The larger companies who complied with the act in 2004 did a top-to-bottom documentation and control exercise that treated all aspects of their businesses in the same way, even if they had different impacts on the accuracy of financial reporting, Hagerty said.
SEC officials said this week they intend to allow management to focus primarily on the areas that pose the greatest risk of leading to errors in financial reporting.
"The proposed guidance provides management significant flexibility in determining the required level of documentation needed to support the assessment," Zoe-Vonna Palmrose, the SEC's deputy chief accountant for professional practice, said during the agency's meeting last Wednesday.
SOX is supposed to make sure companies prepare reliable financial statements and bring information about material weaknesses into public view. Section 404 of the act, the most controversial portion, mandates testing for integrity and ethical behaviour, IT controls related to financial reporting, whistleblower programs, anti-fraud provisions, audit committee effectiveness, and other requirements.

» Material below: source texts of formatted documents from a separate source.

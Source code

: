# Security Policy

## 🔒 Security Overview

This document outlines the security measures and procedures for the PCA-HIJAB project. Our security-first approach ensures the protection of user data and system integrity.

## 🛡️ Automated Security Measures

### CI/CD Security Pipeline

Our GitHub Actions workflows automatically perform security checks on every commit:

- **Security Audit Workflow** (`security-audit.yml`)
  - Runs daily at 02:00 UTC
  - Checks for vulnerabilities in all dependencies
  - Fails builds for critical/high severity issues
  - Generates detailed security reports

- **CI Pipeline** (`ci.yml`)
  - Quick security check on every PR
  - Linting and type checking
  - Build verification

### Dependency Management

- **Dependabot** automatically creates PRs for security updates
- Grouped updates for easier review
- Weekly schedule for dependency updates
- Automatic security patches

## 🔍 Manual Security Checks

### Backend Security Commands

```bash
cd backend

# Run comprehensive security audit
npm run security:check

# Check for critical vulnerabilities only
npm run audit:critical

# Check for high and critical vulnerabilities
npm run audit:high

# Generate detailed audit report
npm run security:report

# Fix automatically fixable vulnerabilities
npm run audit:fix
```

Palmrose said that next week the Public Company Accounting Oversight Board (PCAOB), an entity created by Sarbanes-Oxley, is expected to propose lifting a requirement that auditors evaluate the efficacy of methods and procedures management uses to evaluate internal controls.
The combination of SEC and PCAOB actions this month is expected to make it easier to comply with SOX requirements, says Grace Hinchnan, senior vice president of Financial Executives International, an association for CFOs and other finance professionals.
"We feel as if they have done a lot to address our basic concerns," she says.
But the SEC has made similar proposals before and not followed through with final guidelines to help smaller public companies understand what they are required to do, says Bob Benoit of US consultancy Lord & Benoit, which helps companies comply with Sarbanes-Oxley.
"The SEC has failed in one sense in that they never issued any guidelines on how to do this," Benoit said. "I don't think they're going to come out with anything significant."